When we sing “Faith of Our Fathers, Living Still,” we usually think of the Christian martyrs of ancient Rome.
Or, if we are more knowledgeable, realizing that the author was an English Roman Catholic who was cel ebrating the martyrs of his church during the reigns of the Protestant King Henry VIII and Queen Elizabeth. Most of us have no idea that the song could apply just as easily to martyrs right across our southern border. The little known story of the Mexican Revolutionary government’s persecution of the Catholic Church in the 1920s is told in this epic film set that often goes very melodramatic.
There are few details given as to the reasons for the Mexican president’s enmity of the Church. As in most Latin American countries of that time, it had allied itself with the wealthy and owned a large portion of the land. I suspect that this is because the film sides with the Cristada, as those supporting the Church are called. Why muddy the picture with anything that might suggest that the motives of the persecutors might include a desire for social justice?
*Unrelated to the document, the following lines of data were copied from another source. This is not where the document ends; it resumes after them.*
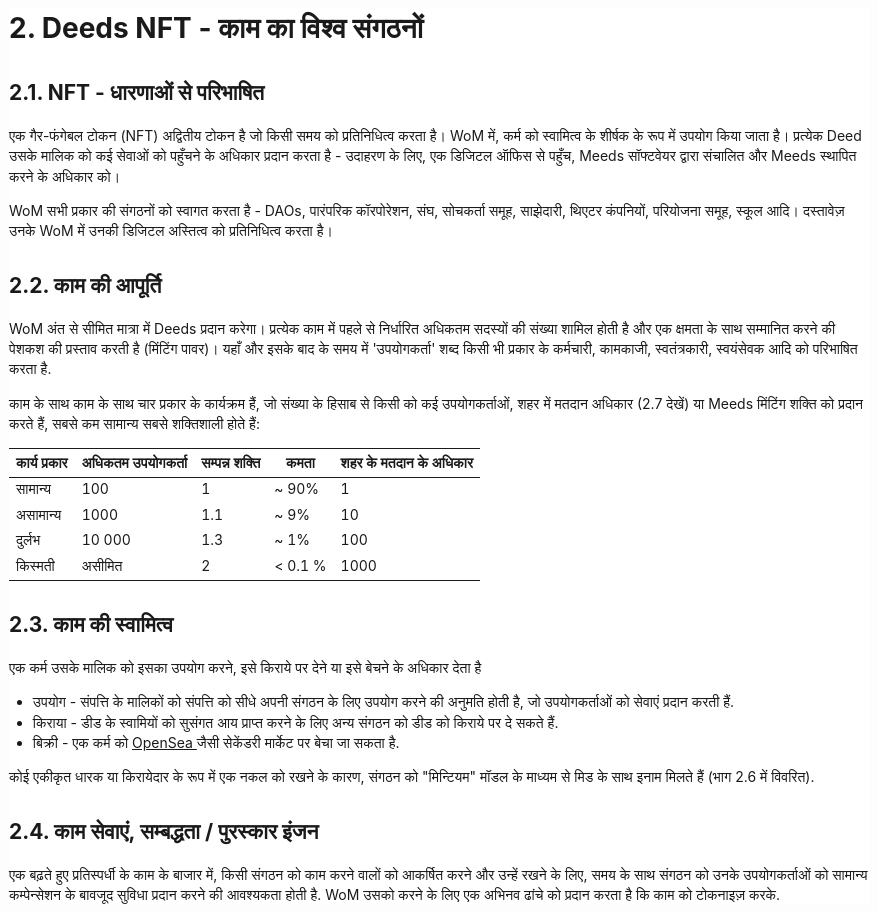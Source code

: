 
# 2. Deeds NFT - काम का विश्व संगठनों

## 2.1. NFT - धारणाओं से परिभाषित

एक गैर-फंगेबल टोकन (NFT) अद्वितीय टोकन है जो किसी समय को प्रतिनिधित्व करता है। WoM में, कर्म को स्वामित्व के शीर्षक के रूप में उपयोग किया जाता है। प्रत्येक Deed उसके मालिक को कई सेवाओं को पहुँचने के अधिकार प्रदान करता है - उदाहरण के लिए, एक डिजिटल ऑफिस से पहुँच, Meeds सॉफ्टवेयर द्वारा संचालित और Meeds स्थापित करने के अधिकार को।

WoM सभी प्रकार की संगठनों को स्वागत करता है - DAOs, पारंपरिक कॉरपोरेशन, संघ, सोचकर्ता समूह, साझेदारी, थिएटर कंपनियों, परियोजना समूह, स्कूल आदि। दस्तावेज़ उनके WoM में उनकी डिजिटल अस्तित्व को प्रतिनिधित्व करता है।

## 2.2. काम की आपूर्ति

WoM अंत से सीमित मात्रा में Deeds प्रदान करेगा। प्रत्येक काम में पहले से निर्धारित अधिकतम सदस्यों की संख्या शामिल होती है और एक क्षमता के साथ सम्मानित करने की पेशकश की प्रस्ताव करती है (मिंटिंग पावर)। यहाँ और इसके बाद के समय में 'उपयोगकर्ता' शब्द किसी भी प्रकार के कर्मचारी, कामकाजी, स्वतंत्रकारी, स्वयंसेवक आदि को परिभाषित करता है.

काम के साथ काम के साथ चार प्रकार के कार्यक्रम हैं, जो संख्या के हिसाब से किसी को कई उपयोगकर्ताओं, शहर में मतदान अधिकार (2.7 देखें) या Meeds मिंटिंग शक्ति को प्रदान करते हैं, सबसे कम सामान्य सबसे शक्तिशाली होते हैं:

| **कार्य प्रकार** | **अधिकतम उपयोगकर्ता** | **सम्पन्न शक्ति** | **कमता** | **शहर के मतदान के अधिकार** |
| ---------------- | --------------------- | ----------------- | -------- | -------------------------- |
| सामान्य          | 100                   | 1                 | ~ 90%    | 1                          |
| असामान्य         | 1000                  | 1.1               | ~ 9%     | 10                         |
| दुर्लभ           | 10 000                | 1.3               | ~ 1%     | 100                        |
| किस्मती          | असीमित                | 2                 | < 0.1 %  | 1000                       |

## 2.3. काम की स्वामित्व

एक कर्म उसके मालिक को इसका उपयोग करने, इसे किराये पर देने या इसे बेचने के अधिकार देता है

- उपयोग - संपत्ति के मालिकों को संपत्ति को सीधे अपनी संगठन के लिए उपयोग करने की अनुमति होती है, जो उपयोगकर्ताओं को सेवाएं प्रदान करती हैं.
- किराया - डीड के स्वामियों को सुसंगत आय प्राप्त करने के लिए अन्य संगठन को डीड को किराये पर दे सकते हैं.
- बिक्री - एक कर्म को [ OpenSea ](https://opensea.io) जैसी सेकेंडरी मार्केट पर बेचा जा सकता है.

कोई एकीकृत धारक या किरायेदार के रूप में एक नकल को रखने के कारण, संगठन को "मिन्टियम" मॉडल के माध्यम से मिड के साथ इनाम मिलते हैं (भाग 2.6 में विवरित).

## 2.4. काम सेवाएं, सम्बद्धता / पुरस्कार इंजन

एक बढ़ते हुए प्रतिस्पर्धी के काम के बाजार में, किसी संगठन को काम करने वालों को आकर्षित करने और उन्हें रखने के लिए, समय के साथ संगठन को उनके उपयोगकर्ताओं को सामान्य कम्पेन्सेशन के बावजूद सुविधा प्रदान करने की आवश्यकता होती है. WoM उसको करने के लिए एक अभिनव ढांचे को प्रदान करता है कि काम को टोकनाइज़ करके.
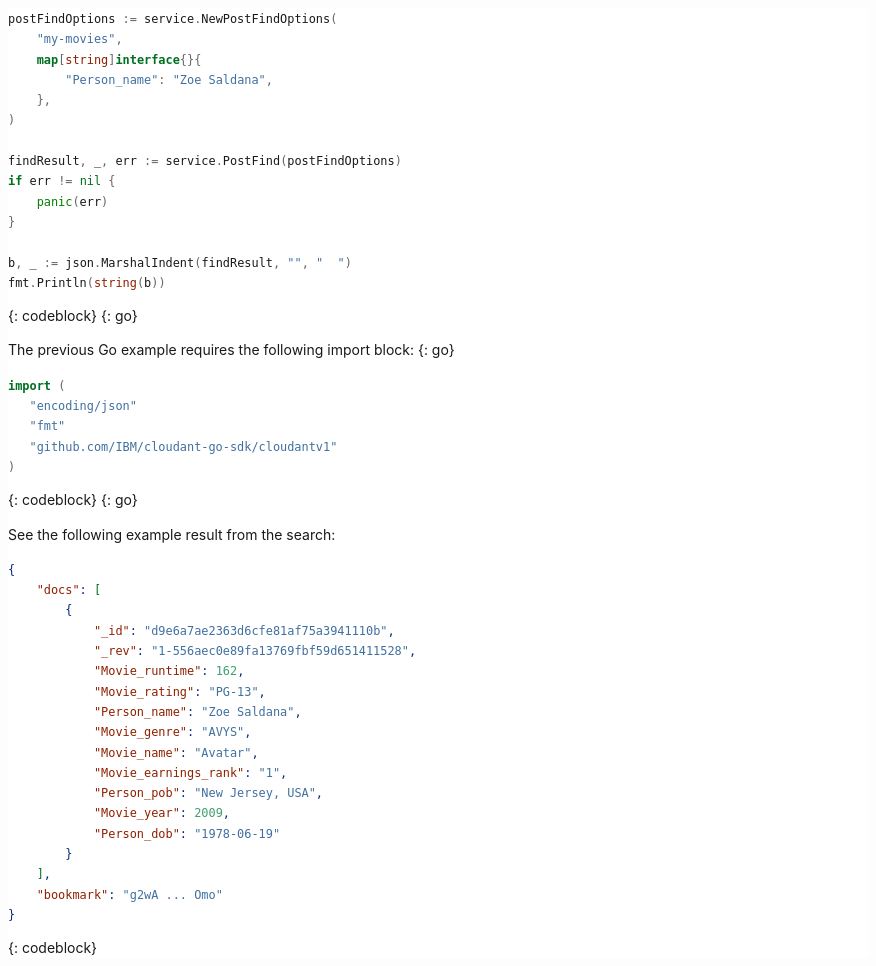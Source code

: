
 ```go
postFindOptions := service.NewPostFindOptions(
    "my-movies",
    map[string]interface{}{
        "Person_name": "Zoe Saldana",
    },
)

findResult, _, err := service.PostFind(postFindOptions)
if err != nil {
    panic(err)
}

b, _ := json.MarshalIndent(findResult, "", "  ")
fmt.Println(string(b))
```
{: codeblock}
{: go}

The previous Go example requires the following import block:
{: go}

```go
import (
   "encoding/json"
   "fmt"
   "github.com/IBM/cloudant-go-sdk/cloudantv1"
)
```
{: codeblock}
{: go}

See the following example result from the search:

```json
{
	"docs": [
		{
			"_id": "d9e6a7ae2363d6cfe81af75a3941110b",
			"_rev": "1-556aec0e89fa13769fbf59d651411528",
			"Movie_runtime": 162,
			"Movie_rating": "PG-13",
			"Person_name": "Zoe Saldana",
			"Movie_genre": "AVYS",
			"Movie_name": "Avatar",
			"Movie_earnings_rank": "1",
			"Person_pob": "New Jersey, USA",
			"Movie_year": 2009,
			"Person_dob": "1978-06-19"
		}
	],
	"bookmark": "g2wA ... Omo"
}
```
{: codeblock}
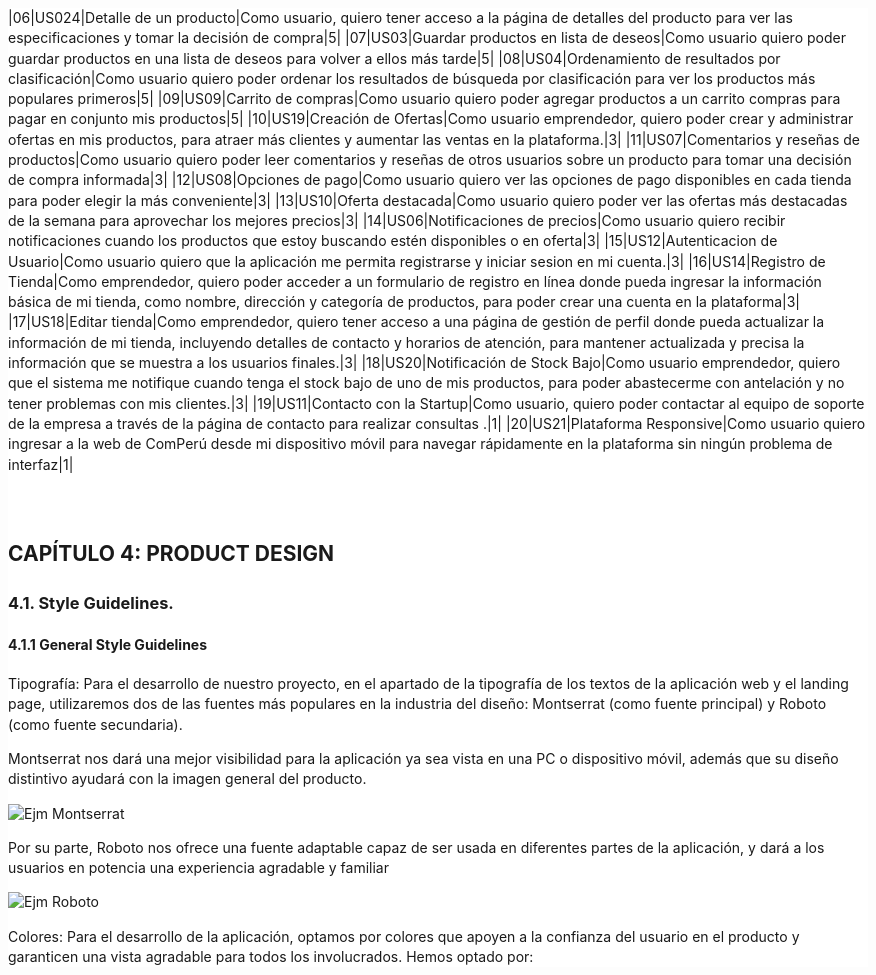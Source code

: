 |06|US024|Detalle de un producto|Como usuario, quiero tener acceso a la página de detalles del producto para ver las especificaciones y tomar la decisión de compra|5|
|07|US03|Guardar productos en lista de deseos|Como usuario quiero poder guardar productos en una lista de deseos para volver a ellos más tarde|5|
|08|US04|Ordenamiento de resultados por clasificación|Como usuario quiero poder ordenar los resultados de búsqueda por clasificación para ver los productos más populares primeros|5|
|09|US09|Carrito de compras|Como usuario quiero poder agregar productos a un carrito compras para pagar en conjunto mis productos|5|
|10|US19|Creación de Ofertas|Como usuario emprendedor, quiero poder crear y administrar ofertas en mis productos, para atraer más clientes y aumentar las ventas en la plataforma.|3|
|11|US07|Comentarios y reseñas de productos|Como usuario quiero poder leer comentarios y reseñas de otros usuarios sobre un producto para tomar una decisión de compra informada|3|
|12|US08|Opciones de pago|Como usuario quiero ver las opciones de pago disponibles en cada tienda para poder elegir la más conveniente|3|
|13|US10|Oferta destacada|Como usuario quiero poder ver las ofertas más destacadas de la semana para aprovechar los mejores precios|3|
|14|US06|Notificaciones de precios|Como usuario quiero recibir notificaciones cuando los productos que estoy buscando estén disponibles o en oferta|3|
|15|US12|Autenticacion de Usuario|Como usuario quiero que la aplicación me permita registrarse y iniciar sesion en mi cuenta.|3|
|16|US14|Registro de Tienda|Como emprendedor, quiero poder acceder a un formulario de registro en línea donde pueda ingresar la información básica de mi tienda, como nombre, dirección y categoría de productos, para poder crear una cuenta en la plataforma|3|
|17|US18|Editar tienda|Como emprendedor, quiero tener acceso a una página de gestión de perfil donde pueda actualizar la información de mi tienda, incluyendo detalles de contacto y horarios de atención, para mantener actualizada y precisa la información que se muestra a los usuarios finales.|3|
|18|US20|Notificación de Stock Bajo|Como usuario emprendedor, quiero que el sistema me notifique cuando tenga el stock bajo de uno de mis productos, para poder abastecerme con antelación y no tener problemas con mis clientes.|3|
|19|US11|Contacto con la Startup|Como usuario, quiero poder contactar al equipo de soporte de la empresa a través de la página de contacto para realizar consultas .|1|
|20|US21|Plataforma Responsive|Como usuario quiero ingresar a la web de ComPerú desde mi dispositivo móvil  para navegar rápidamente en la plataforma sin ningún problema de interfaz|1|

<br>

## CAPÍTULO 4: PRODUCT DESIGN

### 4.1. Style Guidelines.
#### 4.1.1 General Style Guidelines

Tipografía:
Para el desarrollo de nuestro proyecto, en el apartado de la tipografía de los textos de la aplicación web y el landing page, utilizaremos dos de las fuentes más populares en la industria del diseño: Montserrat (como fuente principal) y Roboto (como fuente secundaria). 

Montserrat nos dará una mejor visibilidad para la aplicación ya sea vista en una PC o dispositivo móvil, además que su diseño distintivo ayudará con la imagen general del producto.

![Ejm Montserrat](./images/Montserrat.jpg)

Por su parte, Roboto nos ofrece una fuente adaptable capaz de ser usada en diferentes partes de la aplicación, y dará a los usuarios en potencia una experiencia agradable y familiar

![Ejm Roboto](./images/Roboto.jpg)

Colores:
Para el desarrollo de la aplicación, optamos por colores que apoyen a la confianza del usuario en el producto y garanticen una vista agradable para todos los involucrados. Hemos optado por:
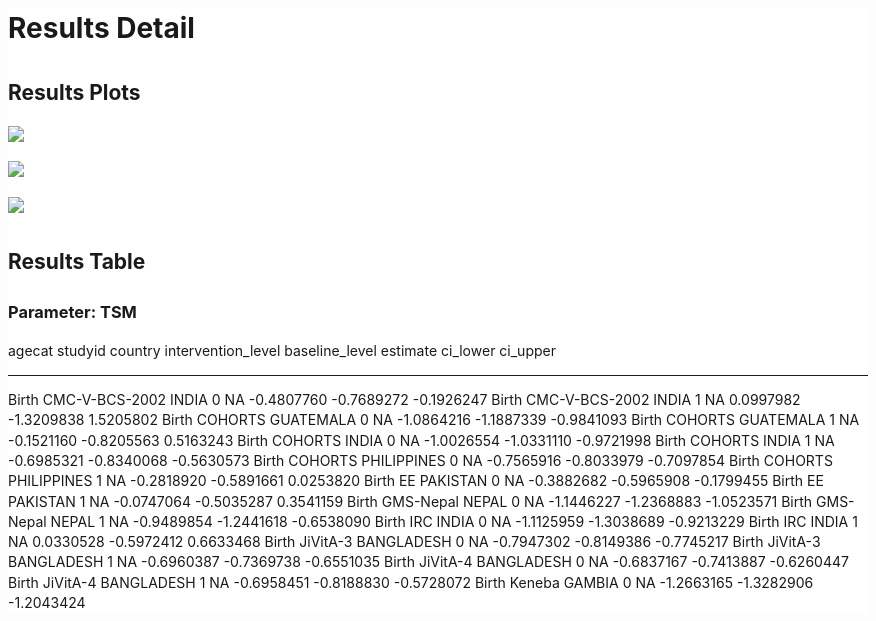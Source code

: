 


# Results Detail

## Results Plots
![](/tmp/b1dd110c-d06c-4da1-a734-bce0c665be91/ebf46b92-26e9-4d1b-9ec5-7d609178f643/REPORT_files/figure-html/plot_tsm-1.png)



![](/tmp/b1dd110c-d06c-4da1-a734-bce0c665be91/ebf46b92-26e9-4d1b-9ec5-7d609178f643/REPORT_files/figure-html/plot_ate-1.png)



![](/tmp/b1dd110c-d06c-4da1-a734-bce0c665be91/ebf46b92-26e9-4d1b-9ec5-7d609178f643/REPORT_files/figure-html/plot_par-1.png)

## Results Table

### Parameter: TSM


agecat      studyid          country                        intervention_level   baseline_level      estimate     ci_lower     ci_upper
----------  ---------------  -----------------------------  -------------------  ---------------  -----------  -----------  -----------
Birth       CMC-V-BCS-2002   INDIA                          0                    NA                -0.4807760   -0.7689272   -0.1926247
Birth       CMC-V-BCS-2002   INDIA                          1                    NA                 0.0997982   -1.3209838    1.5205802
Birth       COHORTS          GUATEMALA                      0                    NA                -1.0864216   -1.1887339   -0.9841093
Birth       COHORTS          GUATEMALA                      1                    NA                -0.1521160   -0.8205563    0.5163243
Birth       COHORTS          INDIA                          0                    NA                -1.0026554   -1.0331110   -0.9721998
Birth       COHORTS          INDIA                          1                    NA                -0.6985321   -0.8340068   -0.5630573
Birth       COHORTS          PHILIPPINES                    0                    NA                -0.7565916   -0.8033979   -0.7097854
Birth       COHORTS          PHILIPPINES                    1                    NA                -0.2818920   -0.5891661    0.0253820
Birth       EE               PAKISTAN                       0                    NA                -0.3882682   -0.5965908   -0.1799455
Birth       EE               PAKISTAN                       1                    NA                -0.0747064   -0.5035287    0.3541159
Birth       GMS-Nepal        NEPAL                          0                    NA                -1.1446227   -1.2368883   -1.0523571
Birth       GMS-Nepal        NEPAL                          1                    NA                -0.9489854   -1.2441618   -0.6538090
Birth       IRC              INDIA                          0                    NA                -1.1125959   -1.3038689   -0.9213229
Birth       IRC              INDIA                          1                    NA                 0.0330528   -0.5972412    0.6633468
Birth       JiVitA-3         BANGLADESH                     0                    NA                -0.7947302   -0.8149386   -0.7745217
Birth       JiVitA-3         BANGLADESH                     1                    NA                -0.6960387   -0.7369738   -0.6551035
Birth       JiVitA-4         BANGLADESH                     0                    NA                -0.6837167   -0.7413887   -0.6260447
Birth       JiVitA-4         BANGLADESH                     1                    NA                -0.6958451   -0.8188830   -0.5728072
Birth       Keneba           GAMBIA                         0                    NA                -1.2663165   -1.3282906   -1.2043424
Whatever the reasons for the anti-clericalism that fueled the persecution, we see at the start of the film the ruthless treatment of priests and the faithful laity who resist the government troops sent out to destroy churches. Thus the Cristada hire retired general Enrique Gorostieta Velarde (Andy Garcia) to lead their ragtag forces against a vastly better equipped federal army. There are lots of battles and government torture of priests and even children, some of whom, the film’s “Afterward” tells us have been, or soon will be, accepted as saints. The Cristeros War, as it is called, lasted from 1926-1929 with a compromise agreement bringing an end to the persecution, Aside from Andy Garcia, the best-known face is that of Peter O’Toole whose Father Christopher is well named—” Christ bearer,” which he indeed does well when the Federal forces torture and kill him. Well, you might also recognize Bruce Greenwood, who plays the U.S. Ambassador to Mexico. Our government, of course, was keenly interested in the stability of the country for commercial reasons. The character that will tug at your heartstrings is the boy José Luis Sánchez del Rio, based on a real person who was beatified by Pope Benedict XVI in 2005.
A better feel for this period can be gained from Graham Greene’s great novel about the whiskey priest, The Power and the Glory. Today, when the Church seems like a given in Mexican culture, it is hard to believe that there was a time when its very existence was at stake.
1. What do you know of the Cristeros War that raged in Mexico from 1926 to 1929? How do the filmmakers show what side they are on? Would you have liked more details of its cause?
2. What is Gen. Velarde like when we first meet him? Is he chosen because of his faith? How does he change as the story progresses?
3. How is Father Christopher typical of those who have given their lives for Christ? Why does he not flee? Compare him to the monks in Of Gods and Men, if you have seen this film.
4. What do you think of young Jose? Martyrs come in all sizes and ages, don’t they?
5. What do you think of the defenders of the church resorting to violence to defend it? Any contradictions implied in this? To the argument that the church would have been destroyed if its members had not resorted to arms, what might you say? Were efforts in the past successful in destroying it?